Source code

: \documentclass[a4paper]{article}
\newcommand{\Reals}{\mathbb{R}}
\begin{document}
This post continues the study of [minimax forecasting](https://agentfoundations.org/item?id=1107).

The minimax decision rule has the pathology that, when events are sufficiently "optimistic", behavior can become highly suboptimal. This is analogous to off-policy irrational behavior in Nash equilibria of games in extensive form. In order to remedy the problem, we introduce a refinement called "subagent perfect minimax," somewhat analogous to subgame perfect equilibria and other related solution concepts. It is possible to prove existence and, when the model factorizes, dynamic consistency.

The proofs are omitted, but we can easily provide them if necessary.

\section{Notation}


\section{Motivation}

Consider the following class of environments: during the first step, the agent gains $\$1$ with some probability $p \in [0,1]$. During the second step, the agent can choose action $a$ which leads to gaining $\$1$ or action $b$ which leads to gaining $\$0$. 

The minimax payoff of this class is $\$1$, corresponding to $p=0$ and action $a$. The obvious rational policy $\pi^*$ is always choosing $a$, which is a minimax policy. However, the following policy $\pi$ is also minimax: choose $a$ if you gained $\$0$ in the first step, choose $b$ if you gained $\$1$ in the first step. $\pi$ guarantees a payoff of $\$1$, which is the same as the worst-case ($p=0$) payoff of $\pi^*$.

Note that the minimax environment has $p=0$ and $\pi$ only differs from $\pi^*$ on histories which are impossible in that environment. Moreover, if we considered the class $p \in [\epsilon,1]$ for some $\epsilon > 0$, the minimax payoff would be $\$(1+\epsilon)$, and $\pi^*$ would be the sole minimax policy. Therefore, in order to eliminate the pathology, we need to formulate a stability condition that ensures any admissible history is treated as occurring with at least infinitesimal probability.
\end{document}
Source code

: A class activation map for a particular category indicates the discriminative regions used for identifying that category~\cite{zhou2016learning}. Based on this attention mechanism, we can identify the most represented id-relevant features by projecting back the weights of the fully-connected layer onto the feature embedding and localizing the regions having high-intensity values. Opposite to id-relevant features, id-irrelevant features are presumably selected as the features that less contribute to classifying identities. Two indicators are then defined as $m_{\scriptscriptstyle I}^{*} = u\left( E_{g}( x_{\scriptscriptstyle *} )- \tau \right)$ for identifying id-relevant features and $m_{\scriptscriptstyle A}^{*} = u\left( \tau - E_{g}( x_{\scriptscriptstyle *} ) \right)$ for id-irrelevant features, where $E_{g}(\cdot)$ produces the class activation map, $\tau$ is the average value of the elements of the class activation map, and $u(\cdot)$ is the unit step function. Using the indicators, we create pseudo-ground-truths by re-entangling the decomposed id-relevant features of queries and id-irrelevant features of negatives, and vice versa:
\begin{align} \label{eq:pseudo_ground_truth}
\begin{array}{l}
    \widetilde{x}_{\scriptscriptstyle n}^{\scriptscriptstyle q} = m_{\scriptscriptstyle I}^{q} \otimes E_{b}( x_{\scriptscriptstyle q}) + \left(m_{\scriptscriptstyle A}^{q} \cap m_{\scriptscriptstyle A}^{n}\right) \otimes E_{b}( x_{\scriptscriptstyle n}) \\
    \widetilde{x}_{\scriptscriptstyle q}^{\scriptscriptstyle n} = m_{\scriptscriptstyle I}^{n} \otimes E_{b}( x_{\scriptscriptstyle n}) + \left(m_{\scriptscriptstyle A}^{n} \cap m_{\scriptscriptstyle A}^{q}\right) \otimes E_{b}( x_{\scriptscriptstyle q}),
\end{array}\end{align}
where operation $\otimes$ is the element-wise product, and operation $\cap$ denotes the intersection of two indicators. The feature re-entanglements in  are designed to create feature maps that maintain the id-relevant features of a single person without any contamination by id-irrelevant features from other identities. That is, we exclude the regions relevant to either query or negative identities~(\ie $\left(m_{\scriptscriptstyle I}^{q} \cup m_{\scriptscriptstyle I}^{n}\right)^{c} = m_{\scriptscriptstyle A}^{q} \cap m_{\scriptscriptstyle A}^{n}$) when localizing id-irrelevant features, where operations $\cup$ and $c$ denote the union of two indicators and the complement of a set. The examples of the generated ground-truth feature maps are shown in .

The task - Look through the records for the string "first". Copy every line that has it.

Solved problem -
Consider the following class of environments: during the first step, the agent gains $\$1$ with some probability $p \in [0,1]$. During the second step, the agent can choose action $a$ which leads to gaining $\$1$ or action $b$ which leads to gaining $\$0$. 
The minimax payoff of this class is $\$1$, corresponding to $p=0$ and action $a$. The obvious rational policy $\pi^*$ is always choosing $a$, which is a minimax policy. However, the following policy $\pi$ is also minimax: choose $a$ if you gained $\$0$ in the first step, choose $b$ if you gained $\$1$ in the first step. $\pi$ guarantees a payoff of $\$1$, which is the same as the worst-case ($p=0$) payoff of $\pi^*$.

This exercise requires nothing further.